Tell Customers What They Want
Customers are signaling they need help, guidance, and suggestions for products and services that will enrich their lives, but the vast majority of businesses are failing to answer their flares. What marketers need right now is a lesson in how to tell customers what they want.
“Listen to your customers.” It’s a message that has been programmed into the minds of marketers since undergrad. But what marketers need right now is a lesson in how to tell customers what they want.
As Steve Jobs famously said, “A lot of times, people don’t know what they want until you show it to them.”
This controversial quote is probably truer today than ever as we transition from a culture of long-form content (i.e. newspapers) to a society of 140-character snippets. Customers are inundated with information that is changing too quickly. It’s increasingly difficult for customers to sift through the avalanche of options to determine what is worthy of their limited time or what will buy them more time.
Customers are signaling they need help, guidance, and suggestions for products and services that will enrich their lives, but the vast majority of businesses are failing to answer their flares. To determine and deliver what customers need and want, businesses must balance listening and predicting.

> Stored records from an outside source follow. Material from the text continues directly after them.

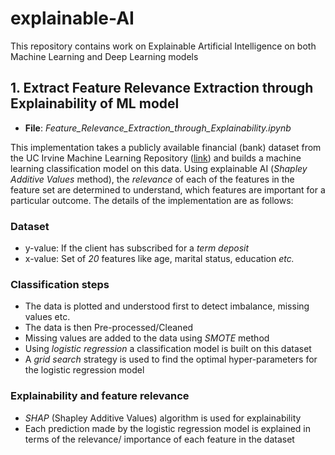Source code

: # explainable-AI
This repository contains work on Explainable Artificial Intelligence on both Machine Learning and Deep Learning models

## 1. Extract Feature Relevance Extraction through Explainability of ML model
* **File**: _Feature_Relevance_Extraction_through_Explainability.ipynb_

This implementation takes a publicly available financial (bank) dataset from the UC Irvine Machine Learning Repository ([link](https://archive.ics.uci.edu/ml/machine-learning-databases/00222/bank-additional.zip)) and builds a machine learning classification model on this data. Using explainable AI (_Shapley Additive Values_ method), the _relevance_ of each of the features in the feature set are determined to understand, which features are important for a particular outcome. The details of the implementation are as follows:

### Dataset
* y-value: If the client has subscribed for a _term deposit_
* x-value: Set of _20_ features like age, marital status, education _etc._

### Classification steps
* The data is plotted and understood first to detect imbalance, missing values etc.
* The data is then Pre-processed/Cleaned
* Missing values are added to the data using _SMOTE_ method
* Using _logistic regression_ a classification model is built on this dataset
* A _grid search_ strategy is used to find the optimal hyper-parameters for the logistic regression model

### Explainability and feature relevance
* _SHAP_ (Shapley Additive Values) algorithm is used for explainability
* Each prediction made by the logistic regression model is explained in terms of the relevance/ importance of each feature in the dataset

Tapping The Power Of Predictive Analytics
Companies have access to data that allows them to learn and understand what customers want. However, they face a challenge in decoding the data to truly discover the hidden desires of customers. To do this effectively, it requires companies to pivot from backward-looking to forward-thinking in their data management practices.
Companies that can get their arms around the data and deliver relevant suggestions will create and capitalize on new markets and earn the trust and loyalty of customers. For companies to accelerate down the path of predictive analytics, they need to overcome some barriers.
1. Too much data within a big company: Valuable customer data streaming into companies today is multifaceted, with social, experience, and digital media data often unstructured and scattered across the organization. Companies are struggling to make sense of it. The first problem is silos. A lack of data management consistency between business units makes it difficult to integrate data. Data disconnection can create customer blind spots. Secondly, companies should consider adopting more emerging technologies, such as data lakes, which enable organizations to break free of tagging every data tidbit. Rather, organizations dive into the data to decipher patterns as they trek through it. Chief data scientists are needed here.
2. Differing incentives and marketing programs, goals, and tactics: Technology is spreading across the enterprise and has become everyone’s responsibility. However, when everyone is in charge, no one is in charge. Enterprises need to designate a digital leader who can work with other connected leaders, such as the chief data scientist and chief customer officer, to chart a cohesive course for digital transformation and rally business units to paint a contiguous picture of the customer’s journey from researching products and buying to engaging customer service. The customer’s journey should serve as the unifying force that aligns the organization.
3. Companies simply don’t have enough inventory to make significant, valuable recommendations: In a sense, companies are suffering like their customers. They have too much information and technology to choose from. Companies must be more aggressive about exploring emerging technology and creating new markets. According to PwC’s 2014 Global Data & Analytics Survey, highly data-driven companies are three times more likely to report significant improvement in decision-making, yet only one in three executives say their organizations are highly data-driven. Harnessing data’s predictive power will enable organizations to create new revenue streams.
So What Do You Do?
- Build a roadmap to accelerate your enterprise down the predictive path that includes assigning an executive who is charged with leading the initiative;
- Establish a data framework that will create data management consistency across business units and a data management strategy that takes into account today’s diverse data environment;
- Align the business to enterprise segments and personas so that the customer’s journey serves to keep the organization on track;
- Collect enough benchmark data to inform your predictions;
- Experiment with emerging technology, including creating predictive prototypes;
- Validate your experiments with real-world testing; and
- Expand your predictive capabilities to generate revenue.
When you master predictive analytics, you channel the power of inventing the future. And the companies that invent the future will lead the way.